----- Excerpted data -----
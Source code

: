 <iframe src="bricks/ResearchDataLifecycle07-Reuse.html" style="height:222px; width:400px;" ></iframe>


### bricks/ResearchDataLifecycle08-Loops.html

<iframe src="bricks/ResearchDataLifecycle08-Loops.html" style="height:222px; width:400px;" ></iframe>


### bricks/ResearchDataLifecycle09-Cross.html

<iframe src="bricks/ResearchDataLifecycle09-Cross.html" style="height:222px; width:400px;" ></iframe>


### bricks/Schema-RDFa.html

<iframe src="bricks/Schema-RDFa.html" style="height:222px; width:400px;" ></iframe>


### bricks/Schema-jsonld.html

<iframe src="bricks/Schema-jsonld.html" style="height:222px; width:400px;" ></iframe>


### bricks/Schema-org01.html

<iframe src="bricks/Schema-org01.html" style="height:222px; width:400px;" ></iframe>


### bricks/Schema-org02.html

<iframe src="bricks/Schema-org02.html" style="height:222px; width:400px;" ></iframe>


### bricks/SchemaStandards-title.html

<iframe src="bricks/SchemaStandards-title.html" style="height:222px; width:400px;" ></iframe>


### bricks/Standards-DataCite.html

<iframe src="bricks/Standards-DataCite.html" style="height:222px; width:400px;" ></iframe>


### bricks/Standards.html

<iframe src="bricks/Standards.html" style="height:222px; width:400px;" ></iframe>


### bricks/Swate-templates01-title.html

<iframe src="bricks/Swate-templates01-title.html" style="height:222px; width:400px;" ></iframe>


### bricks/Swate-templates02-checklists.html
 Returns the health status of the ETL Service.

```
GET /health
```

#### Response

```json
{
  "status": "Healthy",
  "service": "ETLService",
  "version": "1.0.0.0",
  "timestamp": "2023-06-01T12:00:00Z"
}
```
-----
### What is needed
Search the data above for "title" and copy every line where it turns up.

### Output of the task
### bricks/SchemaStandards-title.html
<iframe src="bricks/SchemaStandards-title.html" style="height:222px; width:400px;" ></iframe>
### bricks/Swate-templates01-title.html
<iframe src="bricks/Swate-templates01-title.html" style="height:222px; width:400px;" ></iframe>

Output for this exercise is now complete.